ENTRIES SUPPLIED:
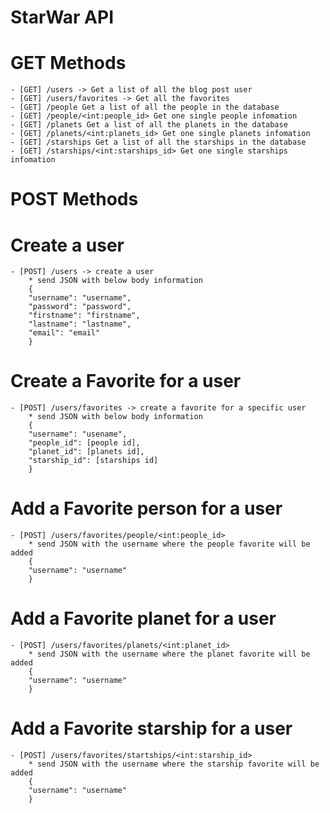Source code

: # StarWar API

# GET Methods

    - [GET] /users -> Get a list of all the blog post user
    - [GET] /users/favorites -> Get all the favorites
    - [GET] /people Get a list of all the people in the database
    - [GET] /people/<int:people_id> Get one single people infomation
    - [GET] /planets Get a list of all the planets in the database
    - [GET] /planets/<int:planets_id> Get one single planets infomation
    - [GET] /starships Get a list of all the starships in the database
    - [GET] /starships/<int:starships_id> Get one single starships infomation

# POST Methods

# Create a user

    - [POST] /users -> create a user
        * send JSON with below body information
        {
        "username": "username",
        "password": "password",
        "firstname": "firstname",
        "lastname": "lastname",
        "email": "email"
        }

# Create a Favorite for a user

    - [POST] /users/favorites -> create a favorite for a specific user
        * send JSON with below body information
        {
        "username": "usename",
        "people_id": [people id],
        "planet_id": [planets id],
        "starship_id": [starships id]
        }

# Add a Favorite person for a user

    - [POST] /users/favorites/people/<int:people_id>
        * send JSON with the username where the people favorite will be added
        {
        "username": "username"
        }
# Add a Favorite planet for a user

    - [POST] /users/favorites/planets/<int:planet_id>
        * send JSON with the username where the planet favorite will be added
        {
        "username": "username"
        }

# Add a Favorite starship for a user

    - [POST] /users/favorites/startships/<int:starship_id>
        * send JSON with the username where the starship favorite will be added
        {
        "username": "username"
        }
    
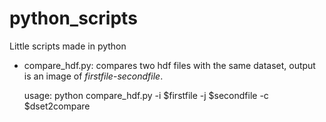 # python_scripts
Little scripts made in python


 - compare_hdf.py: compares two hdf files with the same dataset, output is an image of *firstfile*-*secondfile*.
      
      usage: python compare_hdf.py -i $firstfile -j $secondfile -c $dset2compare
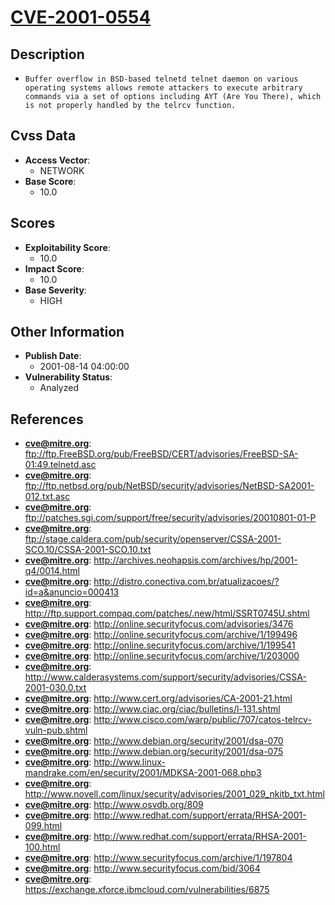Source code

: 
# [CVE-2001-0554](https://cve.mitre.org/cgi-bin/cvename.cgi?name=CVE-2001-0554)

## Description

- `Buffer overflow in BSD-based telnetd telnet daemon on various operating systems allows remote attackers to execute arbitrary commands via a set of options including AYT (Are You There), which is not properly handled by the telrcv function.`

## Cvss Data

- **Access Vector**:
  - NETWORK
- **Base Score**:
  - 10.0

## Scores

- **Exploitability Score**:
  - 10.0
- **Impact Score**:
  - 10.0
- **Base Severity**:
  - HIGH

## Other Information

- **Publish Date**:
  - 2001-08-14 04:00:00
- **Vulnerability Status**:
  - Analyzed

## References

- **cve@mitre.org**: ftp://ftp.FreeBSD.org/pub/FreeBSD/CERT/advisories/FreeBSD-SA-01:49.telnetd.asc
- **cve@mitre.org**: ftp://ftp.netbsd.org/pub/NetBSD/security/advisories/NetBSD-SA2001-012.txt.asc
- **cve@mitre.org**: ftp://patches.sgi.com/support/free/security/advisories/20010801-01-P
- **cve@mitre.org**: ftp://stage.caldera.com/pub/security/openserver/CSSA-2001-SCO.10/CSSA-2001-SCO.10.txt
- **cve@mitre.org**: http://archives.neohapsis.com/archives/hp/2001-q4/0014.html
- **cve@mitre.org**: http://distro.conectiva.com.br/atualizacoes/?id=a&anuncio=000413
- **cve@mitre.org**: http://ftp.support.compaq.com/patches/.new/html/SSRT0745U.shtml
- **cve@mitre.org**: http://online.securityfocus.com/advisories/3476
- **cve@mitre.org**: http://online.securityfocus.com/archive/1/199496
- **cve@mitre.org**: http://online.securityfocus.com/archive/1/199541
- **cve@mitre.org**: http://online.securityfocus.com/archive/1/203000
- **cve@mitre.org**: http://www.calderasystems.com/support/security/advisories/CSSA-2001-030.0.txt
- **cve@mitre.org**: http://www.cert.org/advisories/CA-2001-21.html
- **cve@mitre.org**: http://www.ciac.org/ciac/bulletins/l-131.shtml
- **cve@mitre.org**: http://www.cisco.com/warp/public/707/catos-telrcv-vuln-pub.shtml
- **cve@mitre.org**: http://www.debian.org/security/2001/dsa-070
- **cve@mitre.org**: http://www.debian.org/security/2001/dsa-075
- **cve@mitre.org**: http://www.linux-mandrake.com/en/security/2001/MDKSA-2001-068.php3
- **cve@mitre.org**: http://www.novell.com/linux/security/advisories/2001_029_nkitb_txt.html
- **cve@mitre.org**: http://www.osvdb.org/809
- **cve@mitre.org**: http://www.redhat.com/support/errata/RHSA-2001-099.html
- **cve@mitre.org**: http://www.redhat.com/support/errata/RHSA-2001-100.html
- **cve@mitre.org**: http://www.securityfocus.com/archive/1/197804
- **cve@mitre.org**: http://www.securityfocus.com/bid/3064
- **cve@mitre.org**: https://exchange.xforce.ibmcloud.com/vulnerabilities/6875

...

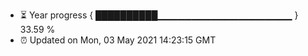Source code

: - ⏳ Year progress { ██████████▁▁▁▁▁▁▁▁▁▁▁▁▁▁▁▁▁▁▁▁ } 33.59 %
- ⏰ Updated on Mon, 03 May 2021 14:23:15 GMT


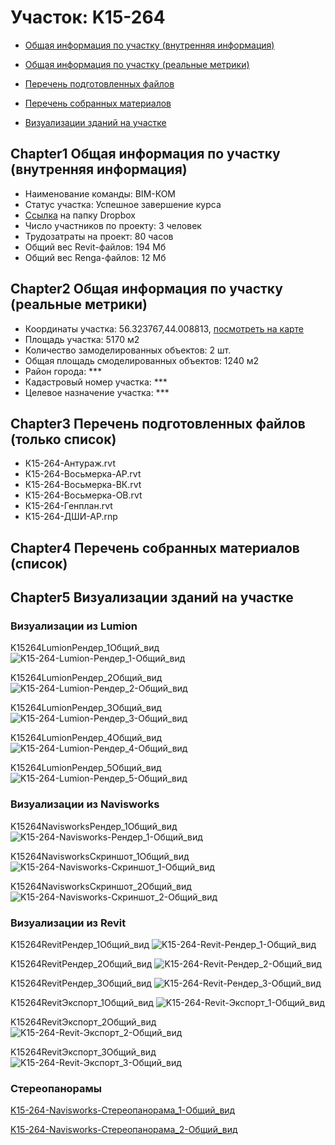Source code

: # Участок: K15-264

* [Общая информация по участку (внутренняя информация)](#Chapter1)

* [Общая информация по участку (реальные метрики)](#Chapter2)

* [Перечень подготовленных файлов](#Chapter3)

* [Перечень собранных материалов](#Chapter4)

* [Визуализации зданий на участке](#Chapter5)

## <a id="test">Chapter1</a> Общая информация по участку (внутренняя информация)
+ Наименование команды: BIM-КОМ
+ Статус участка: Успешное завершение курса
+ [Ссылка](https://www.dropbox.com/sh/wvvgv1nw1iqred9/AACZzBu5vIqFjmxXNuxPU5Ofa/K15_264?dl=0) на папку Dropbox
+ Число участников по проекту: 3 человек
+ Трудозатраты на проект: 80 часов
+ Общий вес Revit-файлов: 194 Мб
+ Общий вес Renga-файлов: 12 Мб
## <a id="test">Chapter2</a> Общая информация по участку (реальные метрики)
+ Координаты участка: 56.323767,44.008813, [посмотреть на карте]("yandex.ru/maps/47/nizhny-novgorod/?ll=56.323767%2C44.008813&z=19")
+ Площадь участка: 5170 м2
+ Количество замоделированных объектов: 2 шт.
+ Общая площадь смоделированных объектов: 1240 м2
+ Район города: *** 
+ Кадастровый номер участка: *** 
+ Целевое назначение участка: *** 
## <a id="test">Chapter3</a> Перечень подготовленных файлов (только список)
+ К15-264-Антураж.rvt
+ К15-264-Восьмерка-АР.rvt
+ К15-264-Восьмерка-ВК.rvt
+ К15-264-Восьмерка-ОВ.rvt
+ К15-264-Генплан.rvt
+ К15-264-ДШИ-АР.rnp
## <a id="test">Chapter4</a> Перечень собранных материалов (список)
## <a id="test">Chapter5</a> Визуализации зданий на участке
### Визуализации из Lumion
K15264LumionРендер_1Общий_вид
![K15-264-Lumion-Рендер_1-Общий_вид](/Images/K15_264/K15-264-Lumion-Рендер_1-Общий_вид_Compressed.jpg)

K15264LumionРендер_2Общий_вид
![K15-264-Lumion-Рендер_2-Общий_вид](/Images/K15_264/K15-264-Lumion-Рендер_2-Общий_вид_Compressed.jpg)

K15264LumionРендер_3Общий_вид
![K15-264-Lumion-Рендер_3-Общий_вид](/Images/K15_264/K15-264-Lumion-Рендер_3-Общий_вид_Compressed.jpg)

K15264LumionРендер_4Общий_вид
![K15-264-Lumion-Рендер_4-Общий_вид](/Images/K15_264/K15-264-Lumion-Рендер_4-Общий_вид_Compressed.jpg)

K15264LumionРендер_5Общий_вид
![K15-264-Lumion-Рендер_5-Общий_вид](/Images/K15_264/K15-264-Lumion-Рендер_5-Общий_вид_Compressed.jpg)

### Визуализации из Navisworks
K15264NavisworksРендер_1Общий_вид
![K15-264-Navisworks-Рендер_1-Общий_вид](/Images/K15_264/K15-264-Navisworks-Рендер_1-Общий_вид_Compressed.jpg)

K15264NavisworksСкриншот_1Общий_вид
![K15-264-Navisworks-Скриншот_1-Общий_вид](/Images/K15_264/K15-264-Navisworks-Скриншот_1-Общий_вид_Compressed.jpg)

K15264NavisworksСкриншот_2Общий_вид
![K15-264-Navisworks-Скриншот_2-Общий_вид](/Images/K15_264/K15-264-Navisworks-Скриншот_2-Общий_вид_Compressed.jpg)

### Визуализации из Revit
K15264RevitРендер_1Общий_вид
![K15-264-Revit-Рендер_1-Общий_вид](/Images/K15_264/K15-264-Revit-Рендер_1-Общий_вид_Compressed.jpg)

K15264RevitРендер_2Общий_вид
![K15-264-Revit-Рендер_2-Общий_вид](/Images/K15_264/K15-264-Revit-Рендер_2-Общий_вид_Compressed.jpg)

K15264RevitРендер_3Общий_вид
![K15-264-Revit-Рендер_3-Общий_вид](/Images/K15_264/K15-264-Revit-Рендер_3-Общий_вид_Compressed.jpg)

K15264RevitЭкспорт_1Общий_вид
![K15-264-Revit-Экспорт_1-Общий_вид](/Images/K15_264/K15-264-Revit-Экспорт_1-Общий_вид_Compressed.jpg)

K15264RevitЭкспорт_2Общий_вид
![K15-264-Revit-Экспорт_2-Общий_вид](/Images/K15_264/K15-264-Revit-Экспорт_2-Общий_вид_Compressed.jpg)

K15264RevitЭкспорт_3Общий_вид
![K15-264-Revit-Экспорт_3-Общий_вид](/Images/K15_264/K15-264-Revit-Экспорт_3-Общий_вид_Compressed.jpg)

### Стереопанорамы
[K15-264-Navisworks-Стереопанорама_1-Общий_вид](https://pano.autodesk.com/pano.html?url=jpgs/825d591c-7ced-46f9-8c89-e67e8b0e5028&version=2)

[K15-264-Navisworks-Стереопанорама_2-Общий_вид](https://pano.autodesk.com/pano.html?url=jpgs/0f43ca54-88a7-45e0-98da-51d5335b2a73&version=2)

WORK ORDER: Filter the data, keeping only the lines that contain "pano".

RESPONSE BOX:
[K15-264-Navisworks-Стереопанорама_1-Общий_вид](https://pano.autodesk.com/pano.html?url=jpgs/825d591c-7ced-46f9-8c89-e67e8b0e5028&version=2)
[K15-264-Navisworks-Стереопанорама_2-Общий_вид](https://pano.autodesk.com/pano.html?url=jpgs/0f43ca54-88a7-45e0-98da-51d5335b2a73&version=2)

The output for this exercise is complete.